**Your task**
Go through the data below and return each line where the string "celsius" appears.

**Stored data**
- - - - - - -
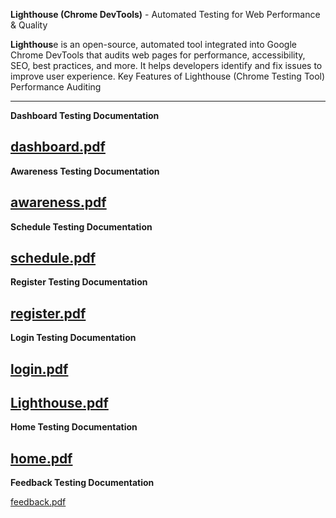 **Lighthouse (Chrome DevTools)** - Automated Testing for Web Performance & Quality

**Lighthous**e is an open-source, automated tool integrated into Google Chrome DevTools that audits web pages for performance, accessibility, SEO, best practices, and more. It helps developers identify and fix issues to improve user experience.
Key Features of Lighthouse (Chrome Testing Tool)
Performance Auditing

---------------------------------------------------------------------------------------------------------------------
**Dashboard Testing Documentation**

[dashboard.pdf](https://github.com/user-attachments/files/21149249/dashboard.pdf)
--------------------------------------------------------------------------------------------------------------------
**Awareness Testing Documentation**

[awareness.pdf](https://github.com/user-attachments/files/21149248/awareness.pdf)
---------------------------------------------------------------------------------------------------------------------
**Schedule Testing Documentation**

[schedule.pdf](https://github.com/user-attachments/files/21149246/schedule.pdf)
--------------------------------------------------------------------------------------------------------------------
**Register Testing Documentation**

[register.pdf](https://github.com/user-attachments/files/21149245/register.pdf)
-------------------------------------------------------------------------------------------------------------------
**Login Testing Documentation**

[login.pdf](https://github.com/user-attachments/files/21149244/login.pdf)
-------------------------------------------------------------------------------------------------------------------

[Lighthouse.pdf](https://github.com/user-attachments/files/21149243/Lighthouse.pdf)
--------------------------------------------------------------------------------------------------------------------
**Home Testing Documentation**

[home.pdf](https://github.com/user-attachments/files/21149242/home.pdf)
--------------------------------------------------------------------------------------------------------------------
**Feedback Testing Documentation**

[feedback.pdf](https://github.com/user-attachments/files/21149240/feedback.pdf)
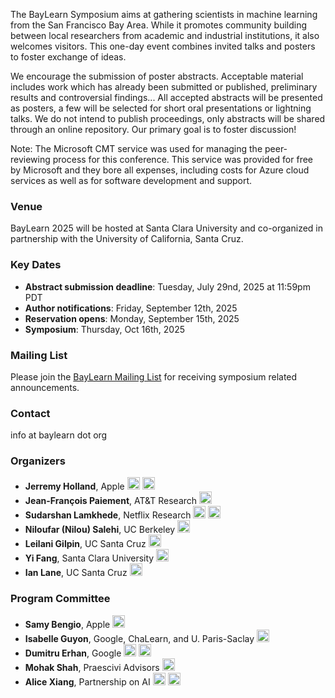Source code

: The BayLearn Symposium aims at gathering scientists in machine learning from the San Francisco Bay Area. While it promotes community building between local researchers from academic and industrial institutions, it also welcomes visitors. This one-day event combines invited talks and posters to foster exchange of ideas.

We encourage the submission of poster abstracts. Acceptable material includes work which has already been submitted or published, preliminary results and controversial findings... All accepted abstracts will be presented as posters, a few will be selected for short oral presentations or lightning talks. We do not intend to publish proceedings, only abstracts will be shared through an online repository. Our primary goal is to foster discussion!

Note: The Microsoft CMT service was used for managing the peer-reviewing process for this conference. This service was provided for free by Microsoft and they bore all expenses, including costs for Azure cloud services as well as for software development and support.

### Venue
BayLearn 2025 will be hosted at Santa Clara University and co-organized in partnership with the University of California, Santa Cruz.

### Key Dates
* **Abstract submission deadline**: Tuesday, July 29nd, 2025 at 11:59pm PDT
* **Author notifications**: Friday, September 12th, 2025
* **Reservation opens**: Monday, September 15th, 2025
* **Symposium**: Thursday, Oct 16th, 2025

### Mailing List
Please join the [BayLearn Mailing List](https://list.baylearn.org/mailer/subscription?f=aK11NFcwFHDsqyg2KtuWT9EADnAgk1IC6JmBfVDyvslA1pA3IFZ0eb1CNHk3hiPbn9uo8h06Xpg9uJpNfDV7Eg&sa=D&sntz=1&usg=AFQjCNFY4nELZp_qKIPqOxRyfww6bTArnQ) for receiving symposium related announcements.

### Contact
info at baylearn dot org

### Organizers
  * **Jerremy Holland**, Apple  <a href="https://www.linkedin.com/in/jerremy/"><img src="static/images/linkedin-logo.png" alt="Jerremy's LinkedIn Profile" width="20" padding="5"/></a> <a href="https://twitter.com/jerremy"><img src="static/images/twitter-logo-square.png" alt="Jerremy's Twitter" width="20" padding="5"/></a>
  * **Jean-François Paiement**, AT&T Research <a href="https://www.linkedin.com/in/jean-francois-paiement-75a40217/"><img src="static/images/linkedin-logo.png" alt="JF's LinkedIn Profile" width="20" padding="5"/></a>
  * **Sudarshan Lamkhede**, Netflix Research <a href="https://www.linkedin.com/in/sudarshanlamkhede/"><img src="static/images/linkedin-logo.png" alt="Sudarshan's LinkedIn Profile" width="20" padding="5"/></a> <a href="https://twitter.com/__sudarshan__"><img src="static/images/twitter-logo-square.png" alt="Jerremy's Twitter" width="20" padding="5"/></a>
  * **Niloufar (Nilou) Salehi**, UC Berkeley <a href="https://www.linkedin.com/in/niloufar-salehi/"><img src="static/images/linkedin-logo.png" alt="Niloufar's LinkedIn Profile" width="20" padding="5"/></a> 
  * **Leilani Gilpin**, UC Santa Cruz <a href="https://www.linkedin.com/in/leilanigilpin/"><img src="static/images/linkedin-logo.png" alt="Leilani's LinkedIn Profile" width="20" padding="5"/></a>
  * **Yi Fang**, Santa Clara University <a href="https://www.linkedin.com/in/yi-fang-63a82b16/"><img src="static/images/linkedin-logo.png" alt="Yi's LinkedIn Profile" width="20" padding="5"/></a>
  * **Ian Lane**, UC Santa Cruz <a href="https://www.linkedin.com/in/ianrlane/"><img src="static/images/linkedin-logo.png" alt="Leilani's LinkedIn Profile" width="20" padding="5"/></a>


### Program Committee
  * **Samy Bengio**, Apple <a href="https://www.linkedin.com/in/bengio/"><img src="static/images/linkedin-logo.png" alt="Samy's LinkedIn Profile" width="20" padding="5"/></a>
  * **Isabelle Guyon**, Google, ChaLearn, and U. Paris-Saclay <a href="https://www.linkedin.com/in/isabelle-guyon-aa371170/"><img src="static/images/linkedin-logo.png" alt="Isabelle's LinkedIn Profile" width="20" padding="5"/></a>
  * **Dumitru Erhan**, Google <a href="https://www.linkedin.com/in/dumitruerhan/"><img src="static/images/linkedin-logo.png" alt="Dumitru's LinkedIn Profile" width="20" padding="5"/></a> <a href="https://twitter.com/doomie"><img src="static/images/twitter-logo-square.png" alt="Jerremy's Twitter" width="20" padding="5"/></a>
  * **Mohak Shah**, Praescivi Advisors <a href="https://www.linkedin.com/in/mohakshah1/"><img src="static/images/linkedin-logo.png" alt="Mohak's LinkedIn Profile" width="20" padding="5"/></a>
  * **Alice Xiang**, Partnership on AI <a href="https://www.linkedin.com/in/alice-xiang-3832aa18/"><img src="static/images/linkedin-logo.png" alt="Alice's LinkedIn Profile" width="20" padding="5"/></a> <a href="https://twitter.com/alicexiang"><img src="static/images/twitter-logo-square.png" alt="Alice's Twitter" width="20" padding="5"/></a>
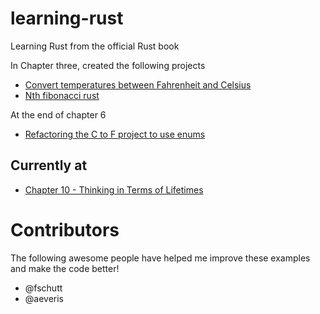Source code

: # learning-rust
Learning Rust from the official Rust book 

In Chapter three, created the following projects

* [Convert temperatures between Fahrenheit and Celsius](https://github.com/BrooksPatton/fahrenheit-to-celsius-rust)
* [Nth fibonacci rust](https://github.com/BrooksPatton/nth_fibonacci_rust)

At the end of chapter 6

* [Refactoring the C to F project to use enums](https://github.com/BrooksPatton/fahrenheit-to-celsius-rust/tree/using_enums)

## Currently at


* [Chapter 10 - Thinking in Terms of Lifetimes](https://doc.rust-lang.org/book/second-edition/ch10-03-lifetime-syntax.html#thinking-in-terms-of-lifetimes)

# Contributors

The following awesome people have helped me improve these examples and make the code better!

* @fschutt
* @aeveris

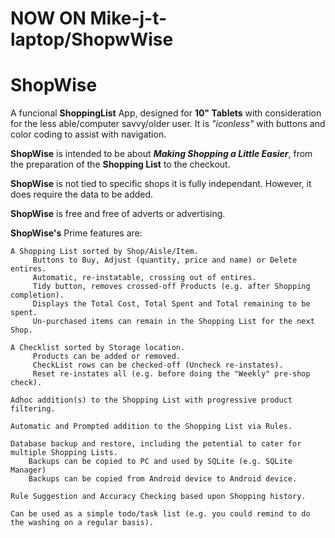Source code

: # NOW ON Mike-j-t-laptop/ShopwWise

# ShopWise

A funcional **ShoppingList** App, designed for **10" Tablets** with consideration for the less able/computer savvy/older user.
It is *"iconless"* with buttons and color coding to assist with navigation.

**ShopWise** is intended to be about ***Making Shopping a Little Easier***, from the preparation of the **Shopping List** to the checkout.

**ShopWise** is not tied to specific shops it is fully independant. However, it does require the data to be added.

**ShopWise** is free and free of adverts or advertising.

**ShopWise's** Prime features are:

    A Shopping List sorted by Shop/Aisle/Item.
         Buttons to Buy, Adjust (quantity, price and name) or Delete entires.
         Automatic, re-instatable, crossing out of entires.
         Tidy button, removes crossed-off Products (e.g. after Shopping completion).
         Displays the Total Cost, Total Spent and Total remaining to be spent.
         Un-purchased items can remain in the Shopping List for the next Shop.
         
    A Checklist sorted by Storage location.
         Products can be added or removed.
         CheckList rows can be checked-off (Uncheck re-instates).
         Reset re-instates all (e.g. before doing the "Weekly" pre-shop check).

    Adhoc addition(s) to the Shopping List with progressive product filtering.
         
    Automatic and Prompted addition to the Shopping List via Rules.
    
    Database backup and restore, including the potential to cater for multiple Shopping Lists. 
        Backups can be copied to PC and used by SQLite (e.g. SQLite Manager)
        Backups can be copied from Android device to Android device.
    
    Rule Suggestion and Accuracy Checking based upon Shopping history.
    
    Can be used as a simple todo/task list (e.g. you could remind to do the washing on a regular basis).
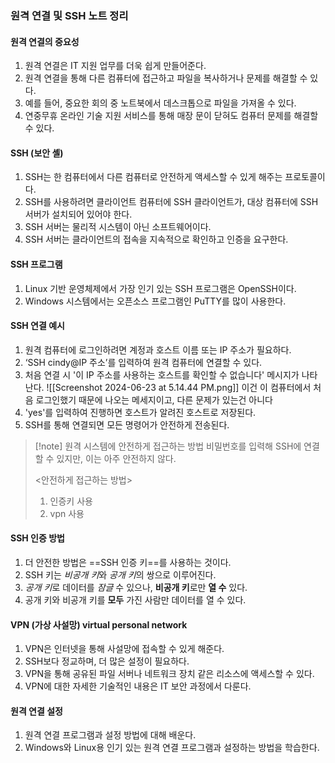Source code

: 
### 원격 연결 및 SSH 노트 정리

#### 원격 연결의 중요성
1. 원격 연결은 IT 지원 업무를 더욱 쉽게 만들어준다.
2. 원격 연결을 통해 다른 컴퓨터에 접근하고 파일을 복사하거나 문제를 해결할 수 있다.
3. 예를 들어, 중요한 회의 중 노트북에서 데스크톱으로 파일을 가져올 수 있다.
4. 연중무휴 온라인 기술 지원 서비스를 통해 매장 문이 닫혀도 컴퓨터 문제를 해결할 수 있다.

#### SSH (보안 셸)
1. SSH는 한 컴퓨터에서 다른 컴퓨터로 안전하게 액세스할 수 있게 해주는 프로토콜이다.
2. SSH를 사용하려면 클라이언트 컴퓨터에 SSH 클라이언트가, 대상 컴퓨터에 SSH 서버가 설치되어 있어야 한다.
3. SSH 서버는 물리적 시스템이 아닌 소프트웨어이다.
4. SSH 서버는 클라이언트의 접속을 지속적으로 확인하고 인증을 요구한다.

#### SSH 프로그램
1. Linux 기반 운영체제에서 가장 인기 있는 SSH 프로그램은 OpenSSH이다.
2. Windows 시스템에서는 오픈소스 프로그램인 PuTTY를 많이 사용한다.

#### SSH 연결 예시
1. 원격 컴퓨터에 로그인하려면 계정과 호스트 이름 또는 IP 주소가 필요하다.
2. ‘SSH cindy@IP 주소’를 입력하여 원격 컴퓨터에 연결할 수 있다.
3. 처음 연결 시 '이 IP 주소를 사용하는 호스트를 확인할 수 없습니다' 메시지가 나타난다.
![[Screenshot 2024-06-23 at 5.14.44 PM.png]]
   이건 이 컴퓨터에서 처음 로그인했기 때문에 나오는 메세지이고, 다른 문제가 있는건 아니다
4. 'yes'를 입력하여 진행하면 호스트가 알려진 호스트로 저장된다.
5. SSH를 통해 연결되면 모든 명령어가 안전하게 전송된다.

>[!note] 원격 시스템에 안전하게 접근하는 방법
>비밀번호를 입력해 SSH에 연결할 수 있지만, 이는 아주 안전하지 않다.
>
><안전하게 접근하는 방법>
>1. 인증키 사용
>2. vpn 사용
>



#### SSH 인증 방법
1. 더 안전한 방법은 ==SSH 인증 키==를 사용하는 것이다.
2. SSH 키는 *비공개 키*와 *공개 키*의 쌍으로 이루어진다.
3. *공개 키*로 데이터를 *잠글* 수 있으나, **비공개 키**로만 **열 수** 있다.
4. 공개 키와 비공개 키를 **모두** 가진 사람만 데이터를 열 수 있다.

#### VPN (가상 사설망) virtual personal network
1. VPN은 인터넷을 통해 사설망에 접속할 수 있게 해준다.
2. SSH보다 정교하며, 더 많은 설정이 필요하다.
3. VPN을 통해 공유된 파일 서버나 네트워크 장치 같은 리소스에 액세스할 수 있다.
4. VPN에 대한 자세한 기술적인 내용은 IT 보안 과정에서 다룬다.

#### 원격 연결 설정
1. 원격 연결 프로그램과 설정 방법에 대해 배운다.
2. Windows와 Linux용 인기 있는 원격 연결 프로그램과 설정하는 방법을 학습한다.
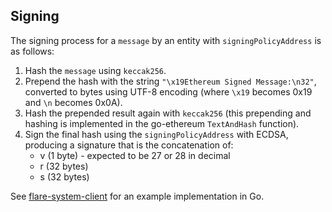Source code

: ## Signing

The signing process for a `message` by an entity with `signingPolicyAddress` is as follows:
1. Hash the `message` using `keccak256`.
2. Prepend the hash with the string `"\x19Ethereum Signed Message:\n32"`, converted to bytes using UTF-8 encoding (where `\x19` becomes 0x19 and `\n` becomes 0x0A).
3. Hash the prepended result again with `keccak256` (this prepending and hashing is implemented in the go-ethereum `TextAndHash` function).
4. Sign the final hash using the `signingPolicyAddress` with ECDSA, producing a signature that is the concatenation of:
    - v (1 byte) - expected to be 27 or 28 in decimal
    - r (32 bytes)
    - s (32 bytes)

See [flare-system-client](https://github.com/flare-foundation/flare-system-client/blob/main/client/epoch/system_manager_utils.go#L107-L116) for an example implementation in Go.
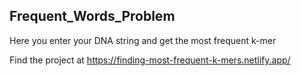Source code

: ## Frequent_Words_Problem

Here you enter your DNA string and get the most frequent k-mer


Find the project at https://finding-most-frequent-k-mers.netlify.app/
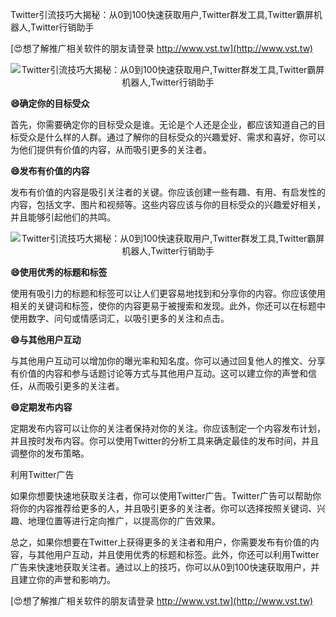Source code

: Twitter引流技巧大揭秘：从0到100快速获取用户,Twitter群发工具,Twitter霸屏机器人,Twitter行销助手

[😍想了解推广相关软件的朋友请登录 http://www.vst.tw](http://www.vst.tw)

 <center><img src="https://vst.tw/MP4/tuiguang/png/3.png" alt="Twitter引流技巧大揭秘：从0到100快速获取用户,Twitter群发工具,Twitter霸屏机器人,Twitter行销助手"></center>

**😄确定你的目标受众**

首先，你需要确定你的目标受众是谁。无论是个人还是企业，都应该知道自己的目标受众是什么样的人群。通过了解你的目标受众的兴趣爱好、需求和喜好，你可以为他们提供有价值的内容，从而吸引更多的关注者。

**😄发布有价值的内容**

发布有价值的内容是吸引关注者的关键。你应该创建一些有趣、有用、有启发性的内容，包括文字、图片和视频等。这些内容应该与你的目标受众的兴趣爱好相关，并且能够引起他们的共鸣。

 <center><img src="https://vst.tw/MP4/tuiguang/png/3.png" alt="Twitter引流技巧大揭秘：从0到100快速获取用户,Twitter群发工具,Twitter霸屏机器人,Twitter行销助手"></center>

**😄使用优秀的标题和标签**

使用有吸引力的标题和标签可以让人们更容易地找到和分享你的内容。你应该使用相关的关键词和标签，使你的内容更易于被搜索和发现。此外，你还可以在标题中使用数字、问句或情感词汇，以吸引更多的关注和点击。

**😄与其他用户互动**

与其他用户互动可以增加你的曝光率和知名度。你可以通过回复他人的推文、分享有价值的内容和参与话题讨论等方式与其他用户互动。这可以建立你的声誉和信任，从而吸引更多的关注者。

**😄定期发布内容**

定期发布内容可以让你的关注者保持对你的关注。你应该制定一个内容发布计划，并且按时发布内容。你可以使用Twitter的分析工具来确定最佳的发布时间，并且调整你的发布策略。

利用Twitter广告

如果你想要快速地获取关注者，你可以使用Twitter广告。Twitter广告可以帮助你将你的内容推荐给更多的人，并且吸引更多的关注者。你可以选择按照关键词、兴趣、地理位置等进行定向推广，以提高你的广告效果。

总之，如果你想要在Twitter上获得更多的关注者和用户，你需要发布有价值的内容，与其他用户互动，并且使用优秀的标题和标签。此外，你还可以利用Twitter广告来快速地获取关注者。通过以上的技巧，你可以从0到100快速获取用户，并且建立你的声誉和影响力。

[😍想了解推广相关软件的朋友请登录 http://www.vst.tw](http://www.vst.tw)



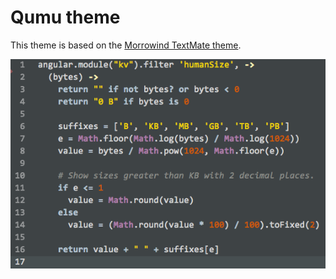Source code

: # Qumu theme

This theme is based on the [Morrowind TextMate theme](https://github.com/natestedman/morrowind).

![A screenshot of the Qumu theme](https://raw.githubusercontent.com/karl/atom-qumu-syntax-theme/master/screenshot.png)
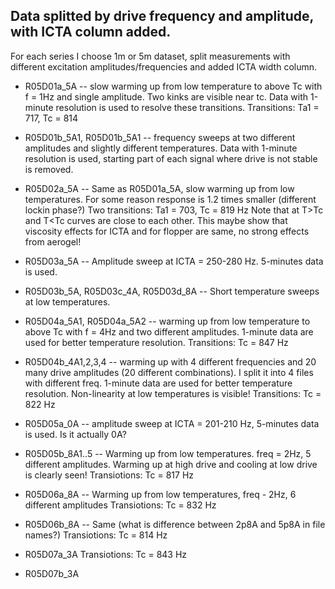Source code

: ## Data splitted by drive frequency and amplitude, with ICTA column added.

For each series I choose 1m or 5m
dataset, split measurements with different excitation
amplitudes/frequencies and added ICTA width column.

* R05D01a_5A -- slow warming up from low temperature to above Tc with f =
1Hz and single amplitude. Two kinks are visible near tc. Data with
1-minute resolution is used to resolve these transitions.
Transitions: Ta1 = 717, Tc = 814

* R05D01b_5A1, R05D01b_5A1 -- frequency sweeps at two different amplitudes
and slightly different temperatures. Data with 1-minute resolution is used,
starting part of each signal where drive is not stable is removed.

* R05D02a_5A -- Same as R05D01a_5A, slow warming up from low temperatures.
For some reason response is 1.2 times smaller (different lockin phase?)
Two transitions: Ta1 = 703, Tc = 819 Hz
Note that at T>Tc and T<Tc curves are close to each other. This maybe show
that viscosity effects for ICTA and for flopper are same, no strong effects from
aerogel!

* R05D03a_5A -- Amplitude sweep at ICTA = 250-280 Hz. 5-minutes data is used.

* R05D03b_5A, R05D03c_4A, R05D03d_8A -- Short temperature sweeps at low temperatures.

* R05D04a_5A1, R05D04a_5A2 -- warming up from low temperature to
above Tc with f = 4Hz and two different amplitudes.
1-minute data are used for better temperature resolution.
Transitions: Tc = 847 Hz

* R05D04b_4A1,2,3,4 -- warming up with 4 different frequencies and 20 many drive
amplitudes (20 different combinations). I split it into 4 files with different freq.
1-minute data are used for better temperature resolution.
Non-linearity at low temperatures is visible!
Transitions: Tc = 822 Hz

* R05D05a_0A -- amplitude sweep at ICTA = 201-210 Hz, 5-minutes data is used.
Is it actually 0A?

* R05D05b_8A1..5 -- Warming up from low temperatures. freq = 2Hz, 5 different amplitudes.
Warming up at high drive and cooling at low drive is clearly seen!
Transiotions: Tc = 817 Hz

* R05D06a_8A -- Warming up from low temperatures, freq - 2Hz, 6 different amplitudes
Transiotions: Tc = 832 Hz

* R05D06b_8A -- Same (what is difference between 2p8A and 5p8A in file names?)
Transiotions: Tc = 814 Hz

* R05D07a_3A
Transiotions: Tc = 843 Hz

* R05D07b_3A

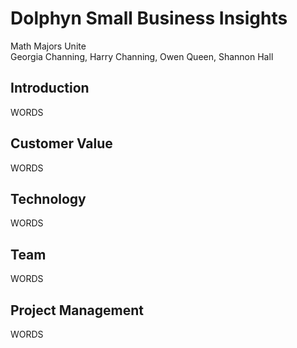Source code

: # Dolphyn Small Business Insights

Math Majors Unite  
Georgia Channing, Harry Channing, Owen Queen, Shannon Hall

## Introduction

WORDS

## Customer Value

WORDS

## Technology

WORDS

## Team

WORDS

## Project Management

WORDS
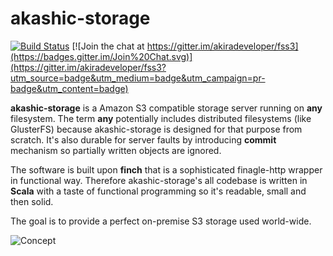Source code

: # akashic-storage

[![Build Status](https://travis-ci.org/akiradeveloper/akashic-storage.svg)](https://travis-ci.org/akiradeveloper/akashic-storage)
[![Join the chat at https://gitter.im/akiradeveloper/fss3](https://badges.gitter.im/Join%20Chat.svg)](https://gitter.im/akiradeveloper/fss3?utm_source=badge&utm_medium=badge&utm_campaign=pr-badge&utm_content=badge)

**akashic-storage** is a Amazon S3 compatible storage server running on **any** filesystem. The term **any** potentially includes distributed filesystems (like GlusterFS) because akashic-storage is designed for that purpose from scratch. It's also durable for server faults by introducing **commit** mechanism so partially written objects are ignored.

The software is built upon **finch** that is a sophisticated finagle-http wrapper in functional way. Therefore akashic-storage's all codebase is written in **Scala** with a taste of functional programming so it's readable, small and then solid.

The goal is to provide a perfect on-premise S3 storage used world-wide. 

![Concept](https://rawgit.com/akiradeveloper/akashic-storage/develop/concept.svg)

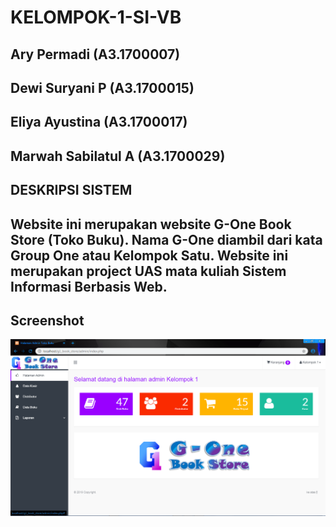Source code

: # KELOMPOK-1-SI-VB
Ary Permadi (A3.1700007)
-
Dewi Suryani P (A3.1700015)
-
Eliya Ayustina (A3.1700017)
-
Marwah Sabilatul A (A3.1700029)
---
## DESKRIPSI SISTEM
Website ini merupakan website G-One Book Store (Toko Buku). Nama G-One diambil dari kata Group One atau Kelompok Satu. Website ini merupakan project UAS mata kuliah Sistem Informasi Berbasis Web.
---
## Screenshot

![image](/img/g1.png)

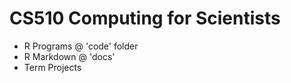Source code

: # CS510 Computing for Scientists
- R Programs @ 'code' folder
- R Markdown @ 'docs' 
- Term Projects 
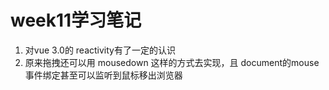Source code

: # week11学习笔记

1. 对vue 3.0的 reactivity有了一定的认识
2. 原来拖拽还可以用 mousedown 这样的方式去实现，且 document的mouse事件绑定甚至可以监听到鼠标移出浏览器
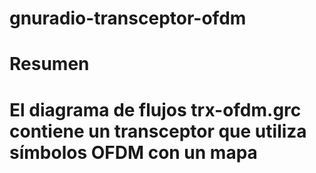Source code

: # gnuradio-transceptor-ofdm
<h1> Resumen <h1/>
<p> El diagrama de flujos trx-ofdm.grc contiene un transceptor que utiliza símbolos OFDM con un mapa   </p>

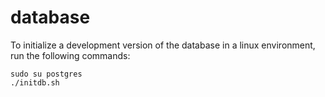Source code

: # database

To initialize a development version of the database in a linux environment, run the following commands:

    sudo su postgres
    ./initdb.sh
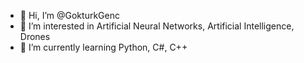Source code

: - 👋 Hi, I’m @GokturkGenc
- 👀 I’m interested in Artificial Neural Networks, Artificial Intelligence, Drones
- 🌱 I’m currently learning Python, C#, C++

<!---
GokturkGenc/GokturkGenc is a ✨ special ✨ repository because its `README.md` (this file) appears on your GitHub profile.
You can click the Preview link to take a look at your changes.
--->
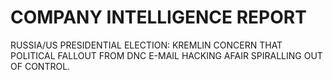 # COMPANY INTELLIGENCE REPORT

RUSSIA/US PRESIDENTIAL ELECTION: KREMLIN CONCERN THAT POLITICAL FALLOUT FROM DNC E-MAIL HACKING AFAIR SPIRALLING OUT OF CONTROL.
- - - - - - -
**Answer space**
* [Convert temperatures between Fahrenheit and Celsius](https://github.com/BrooksPatton/fahrenheit-to-celsius-rust)
* [Refactoring the C to F project to use enums](https://github.com/BrooksPatton/fahrenheit-to-celsius-rust/tree/using_enums)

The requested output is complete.